I get a free newspaper called the CUAT Bulletin*, which claims to be "Canada's voice for academics." The most recent issue (January 2012, 59:01, page A2) features a commentary written by eight people entitled "Student Surveys a Poor Measure of Teaching Competence." I read it with interest.
The paper is well-reasoned. Here are its points:
- It makes an analogy with doctors and their patients, and how we might assume that the patient might poorly evaluate a doctor because of things the doctor did that were painful but necessary. They describe what kind of negative effect this incentive effect would have on medicine.
- Struggling students will give low assessment scores even if the teacher is doing a good job.
- Student assessments measure an emotional disposition before the full effect of the course is known to the student.
- They conclude that the measurement is arbitrary and should not be used.
We live in a culture (or at least I do) where reason is lauded, and thought to be the best way to think and come up with beliefs. Usually I'm on the side of reason. I'm on the side of reason when the only alternative is irrationality: wishful thinking, biased thinking, selfish thinking, etc.
However, when reason is contrasted with evidence, I'm afraid I will almost always side with the evidence.
And evidence is exactly what this commentary is missing. Not a shred of evidence is provided for the thesis of the commentary, nor any of its main points.
But first, let's talk about measurement for a moment. Is it possible that someone likes beer and also would not consider having sex on the first date? Of course it is. But that does not mean that asking someone if they like the taste of beer isn't predictive of whether or not they might consider sex on the first date. In fact, if someone likes the taste of beer, they are 60% more likely to want sex on the first date.**
The most important thing in measurement is how accurate the measurement is. If the measurement is accurate, it really doesn't matter whether the measurement "makes sense." In this case, you can reason your way out of thinking that beer liking predicts first date sex having, but you'd be reasoning yourself out of something that has some truth to it.
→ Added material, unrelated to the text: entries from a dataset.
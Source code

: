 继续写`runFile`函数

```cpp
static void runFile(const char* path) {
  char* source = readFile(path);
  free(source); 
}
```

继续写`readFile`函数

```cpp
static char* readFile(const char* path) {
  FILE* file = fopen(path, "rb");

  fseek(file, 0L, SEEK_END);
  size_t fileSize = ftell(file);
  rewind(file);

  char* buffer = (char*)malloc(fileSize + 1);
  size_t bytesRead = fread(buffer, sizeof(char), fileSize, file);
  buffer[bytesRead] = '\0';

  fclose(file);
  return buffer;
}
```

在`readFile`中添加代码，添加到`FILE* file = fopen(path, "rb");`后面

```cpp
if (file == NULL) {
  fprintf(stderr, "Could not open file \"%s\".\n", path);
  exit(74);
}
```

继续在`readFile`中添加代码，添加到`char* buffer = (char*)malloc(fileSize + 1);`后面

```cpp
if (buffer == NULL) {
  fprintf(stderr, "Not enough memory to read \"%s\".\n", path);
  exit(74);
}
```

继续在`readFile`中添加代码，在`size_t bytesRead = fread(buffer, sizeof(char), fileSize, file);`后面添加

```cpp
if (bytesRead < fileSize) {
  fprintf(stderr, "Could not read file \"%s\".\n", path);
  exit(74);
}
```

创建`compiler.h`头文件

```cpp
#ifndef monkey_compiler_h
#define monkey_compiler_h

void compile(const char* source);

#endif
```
You can also predict pretty well how good a chess player someone is by how many chess books they have in their house. This is true even though someone who sucks at chess might have those books anyway. (I can't remember where I read this.)
Which brings me back to teaching evaluations through student questionnaires. All of the points made in the commentary basically amount to nothing if the student evaluation is accurate. And even though educational research is not my specialty, it took me about 20 seconds of web searching to find some evidence that is relevant to the issue.
There are limitations to student evaluations: they are bad at evaluating course goals, content, design, materials, and evaluation of student work. However, they do enable the detection of patterns in teaching development. Was that so hard?
I'm not going to make this a debate about the quality of teaching evaluations; that's not my point. My point is that eight people wrote this article with a title that begs for evidence, and provided none of it. How can eight scholars not have thought to look at the evidence? Either they didn't think to look for it, or they (falsely) imagined there would not be any. Maybe they thought that other scholars reading the commentary would not be persuaded by evidence. That's insulting.
There are 100 plausible ideas for every one that's true.
Demand evidence. Reason is often not enough.
* What does CUAT mean? Good question. I found their website and the unpacking of the abbreviation does not appear to be on the front page of the website. I have no idea what it stands for.
** This is from the terrific Ok Cupid blog: http://blog.okcupid.com/index.php/the-best-questions-for-first-dates/
Pictured: Students in Ecuador. From Wikimedia Commons.